É um tema que me chama atenção há bom tempo. Não encontro nenhuma instituição que não dispute vaidades. Cada declaração que a imprensa publica, tanto de políticos quanto de juristas, respinga vaidade para todos os lados. Eu levo pelo caminho que as instituições estão procurando mostrar sua ‘autoridade’. Como se sabe, a febre de vaidade é contagiante. Não tem equilíbrio que deve conduzir à boa política. É debate público entre ministros, juristas, procuradores cada um procurando mostrar sua força. E isso vai até as ofensas públicas. Levo pelo caminho que a ficha ainda não caiu. Muitos ainda estão convivendo com a ideia gerada em 64, pela ditadura. Lembro da frase “bato e arrebento”. A democracia é diferente. É o respeito entre as instituições. Responda rápido: “quem respeita quem”? É crise em cima de crise. A guerra estabelecida pelo presidente Bolsonaro, contra os dirigentes do próprio partido. E ai dividiu, porém, ao dividir, começaram as ofensas. Adivinhe que está se aproveitando? As raposas da política. O presidente da Câmara, instruído pelas velhas raposas que migraram do PFL e com a ‘malandragem” política que recebeu do pai, César Maia, está “deitando e rolando”. Está tentando atrair os comandados de Luciano Bivar (presidente do PSL), para engrossar as fileiras do centrão. Para complicar ainda mais as relações internas do partido, Bolsonaro tentou substituir o presidente da Sigla por um dos filhos. Para tal, teria conseguido a assinatura de alguns deputados. Não se apercebeu que Bivar tinha a maioria e derrubou a intenção de Jair. E não ficou por aí a intenção. Resultado da convenção da última sexta-feira, do PSL, determinou afastar cinco deputados da atividade partidária. Justamente aqueles que resolveram ficar do lado do presidente da República. Os presentes elegeram uma chapa com poder, dentre outras coisas, para destituir ‘a família Bolsonaro’ dos diretórios do partido no Rio e São Paulo. Os deputados afastados perdem o direito de tentar retirar o líder do PSL, Delegado Waldir, do cargo que exerce. Eu fico imaginando as dificuldades que terá o governo para aprovar todos os projetos que estão no Congresso. Se diga de passagem, já tinha enfrentado antes com a liderança do presidente da Câmara Rodrigo Maia. Com a rachadura do PSL, claro, os problemas aumentarão. Terá que ter muito jogo de cintura para conseguir amenizar as violências verbais. Há quem diga que é algo impossível. Então, dias piores virão.

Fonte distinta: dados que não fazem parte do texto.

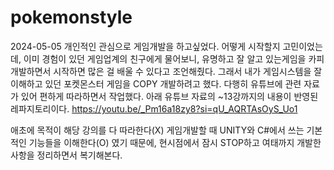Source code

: # pokemonstyle
2024-05-05
개인적인 관심으로 게임개발을 하고싶었다.
어떻게 시작할지 고민이었는데, 이미 경험이 있던 게임업계의 친구에게 물어보니, 
유명하고 잘 알고 있는게임을 카피개발하면서 시작하면 많은 걸 배울 수 있다고 조언해줬다.
그래서 내가 게임시스템을 잘 이해하고 있던 포켓몬스터 게임을 COPY 개발하려고 했다.
다행히 유튜브에 관련 자료가 있어 편하게 따라하면서 작업했다.
아래 유튜브 자료의 ~13강까지의 내용이 반영된 레파지토리이다.
https://youtu.be/_Pm16a18zy8?si=qU_AQRTAsOyS_Uo1

애초에 목적이 해당 강의를 다 따라한다(X) 게임개발할 때 UNITY와 C#에서 쓰는 기본적인 기능들을 이해한다(O) 였기 때문에,
현시점에서 잠시 STOP하고 여태까지 개발한 사항을 정리하면서 복기해본다.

Governador e Bolsonaro entram em atrito

Este é outro caso inacreditável na política brasileira que sugere exame de paternidade. Tão logo o presidente da República anunciou 13º salário para o programa Bolsa Família, mexeu com o governador de Pernambuco, Paulo Câmara (PSB). Em sua campanha para reeleição ao governo de Pernambuco, teria prometido a criação do 13º para as famílias beneficiárias do programa no Estado. Aprovou lei em abril deste ano. Agora, acusa o presidente Bolsonaro de lhe roubar a ideia. Há dias, Bolsonaro assinou uma Medida Provisória que vai conceder o mesmo benefício ao programa, que será pago até fim de dezembro ao custo total de R$ 2,58 bilhões. Na transição de governo, fim do ano passado, a equipe presidencial esboçava o benefício. É claro que a medida provisória, por ser do governo federal, se sobrepõe a lei estadual. Então, se Bolsonaro criou a medida e ficar comprovado que o governador aprovou a lei em abril, é claro, que ambos quiseram tirar dividendos políticos. Não sei como o governador pagaria o décimo somente para o estado, se a Bolsa Família é recurso federal, creditado direto na conta do beneficiário. Aí são outros quinhentos. O fato é que a decisão estadual pode ter influenciado a criação do benefício que atingira aos ‘bolsistas’ de todo o Brasil. A MP do presidente da República irritou o governador que emitiu uma nota acusando Bolsonaro de ter lhe roubado a ideia. É uma disputa de paternidade. Quem é o pai da “criança”? Conselho de um senil: Faz DNA!